In March 2026, Levy said that he was owed money by Israel's national public diplomacy directorate, but had grown tired of trying to get it and would not be participating in a lawsuit filed against the directorate by unpaid hasbara activists.
====Honors====
In April 2024, Levy appeared on the cover of the weekly newspaper, The Jewish Journal of Greater Los Angeles with the cover headline "Mr Hasbara".

===Translation and other work===

As a Hebrew-to-English literature translator, Levy has translated several influential works of Hebrew non-fiction. In 2022, he was named the inaugural translation finalist of the Sami Rohr Prize in recognition of his translation of Danny Adeno Abebe's memoir From Africa to Zion. Among his previously published works:

- Catch-67 by Micah Goodman (New Haven, CT: Yale University Press, 2018)
- #IsraeliJudaism by Shmuel Rosner and Camil Fuchs (Jerusalem: JPPI, 2019)
- The War of Return by Einat Wilf and Adi Schwartz (New York: St. Martin's Press, 2020)
- Shimon Peres: An Insider's Account by Avi Gil (London: I.B. Tauris, 2020)
- The Story of Secular Jews by Amnon Rubinstein (Tel Aviv: Kotarim, 2021)
- The Wondering Jew by Micah Goodman (New Haven, CT: Yale University Press, 2021)
- From Africa to Zion by Danny Adeno Abebe (Tel Aviv: Yediot Books, 2021)
- The Israeli Century by Yossi Shain (New York: Wicked Son, 2021)
- The Fifth Fiasco by David Passig (Newcastle: Cambridge Scholars Press, 2021)
- Frayed by Yair Ettinger (New York: Koren Publishers, 2023)
- Hostage by Eli Sharabi (HarperCollins, 2025) A wider internationa

Levy was the co-creator of the musical comedy A Theory of Justice: The Musical, which premiered in Oxford in 2013 and was revived for the Edinburgh Fringe Festival, where it was nominated for four awards.

==In popular culture==
===Eyebrow incident and memes===

The eyebrow incident on Sky News, 23 November 2023

On 23 November 2023 TV, Sky News anchor Kay Burley interviewed Levy during which she asked him whether Israel's plan to release 150 Palestinian fighters in exchange for Hamas freeing only 50 Israeli hostages, one Israeli for every three Palestinians, implied that Israel perceived Palestinian lives as inferior. Levy raised his eyebrows dramatically in apparent disbelief at the question and stayed silent for a moment, then replied that Burley's accusation was "astonishing", continuing "If we could release one prisoner for every one hostage, we would obviously do that". Clips of Levy raising his eyebrows went viral on social media.
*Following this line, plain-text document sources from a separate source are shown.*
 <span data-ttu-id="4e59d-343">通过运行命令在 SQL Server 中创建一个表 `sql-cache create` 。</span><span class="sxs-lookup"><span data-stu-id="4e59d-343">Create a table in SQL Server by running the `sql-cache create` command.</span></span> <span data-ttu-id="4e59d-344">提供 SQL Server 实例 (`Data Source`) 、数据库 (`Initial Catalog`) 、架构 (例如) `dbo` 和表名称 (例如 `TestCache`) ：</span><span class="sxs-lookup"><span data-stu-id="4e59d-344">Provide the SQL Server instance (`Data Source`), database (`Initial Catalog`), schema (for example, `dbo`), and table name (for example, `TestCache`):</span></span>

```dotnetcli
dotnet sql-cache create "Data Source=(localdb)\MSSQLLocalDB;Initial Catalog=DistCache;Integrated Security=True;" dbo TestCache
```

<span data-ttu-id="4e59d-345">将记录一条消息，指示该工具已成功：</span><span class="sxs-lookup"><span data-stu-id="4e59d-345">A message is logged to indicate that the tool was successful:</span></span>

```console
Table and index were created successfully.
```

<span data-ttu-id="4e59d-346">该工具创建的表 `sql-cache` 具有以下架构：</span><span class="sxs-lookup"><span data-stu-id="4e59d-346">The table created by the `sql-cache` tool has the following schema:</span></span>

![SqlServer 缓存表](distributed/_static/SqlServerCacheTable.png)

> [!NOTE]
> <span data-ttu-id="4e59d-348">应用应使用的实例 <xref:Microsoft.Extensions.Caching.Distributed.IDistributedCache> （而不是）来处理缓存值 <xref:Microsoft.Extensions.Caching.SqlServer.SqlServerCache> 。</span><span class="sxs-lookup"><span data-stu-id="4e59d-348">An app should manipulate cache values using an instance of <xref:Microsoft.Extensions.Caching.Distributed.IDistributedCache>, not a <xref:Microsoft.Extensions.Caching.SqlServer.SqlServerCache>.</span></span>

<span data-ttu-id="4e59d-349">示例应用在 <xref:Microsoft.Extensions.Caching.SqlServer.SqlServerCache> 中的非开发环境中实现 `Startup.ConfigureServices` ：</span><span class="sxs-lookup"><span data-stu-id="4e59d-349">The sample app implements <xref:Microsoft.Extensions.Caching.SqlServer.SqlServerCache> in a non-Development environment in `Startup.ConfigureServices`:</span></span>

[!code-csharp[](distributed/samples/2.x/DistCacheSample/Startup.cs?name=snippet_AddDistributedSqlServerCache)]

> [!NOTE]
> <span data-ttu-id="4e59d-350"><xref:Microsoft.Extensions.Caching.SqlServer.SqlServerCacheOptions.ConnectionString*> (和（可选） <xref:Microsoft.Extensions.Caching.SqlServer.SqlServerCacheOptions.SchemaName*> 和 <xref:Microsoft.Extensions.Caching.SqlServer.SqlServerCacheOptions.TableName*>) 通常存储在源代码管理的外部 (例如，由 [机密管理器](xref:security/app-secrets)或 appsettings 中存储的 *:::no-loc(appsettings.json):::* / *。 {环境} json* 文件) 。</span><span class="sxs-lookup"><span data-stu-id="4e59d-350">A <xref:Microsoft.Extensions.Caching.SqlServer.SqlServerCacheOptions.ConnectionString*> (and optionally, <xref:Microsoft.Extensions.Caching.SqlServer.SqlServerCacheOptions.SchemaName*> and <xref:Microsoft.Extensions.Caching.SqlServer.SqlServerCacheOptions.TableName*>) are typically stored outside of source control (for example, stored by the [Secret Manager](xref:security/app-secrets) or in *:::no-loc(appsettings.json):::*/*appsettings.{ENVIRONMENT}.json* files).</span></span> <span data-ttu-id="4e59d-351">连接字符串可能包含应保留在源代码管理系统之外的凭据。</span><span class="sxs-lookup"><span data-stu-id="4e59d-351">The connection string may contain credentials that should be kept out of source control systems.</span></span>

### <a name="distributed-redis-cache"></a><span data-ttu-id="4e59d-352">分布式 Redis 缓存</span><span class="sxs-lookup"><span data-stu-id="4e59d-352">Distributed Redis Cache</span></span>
The next day on X (Twitter) Levy expressed further frustration, and then joked "my eyebrows are tired".

Since the eyebrow incident, Levy has been portrayed in other video clips, memes, sketches and other expressions of popular culture. These include a humorous parody of the typical Israeli accent on an American podcast and a video where he facetiously apologizes to those he accused of supporting Hamas, asserting that they were, in reality, merely "indifferent" to the organization's atrocities.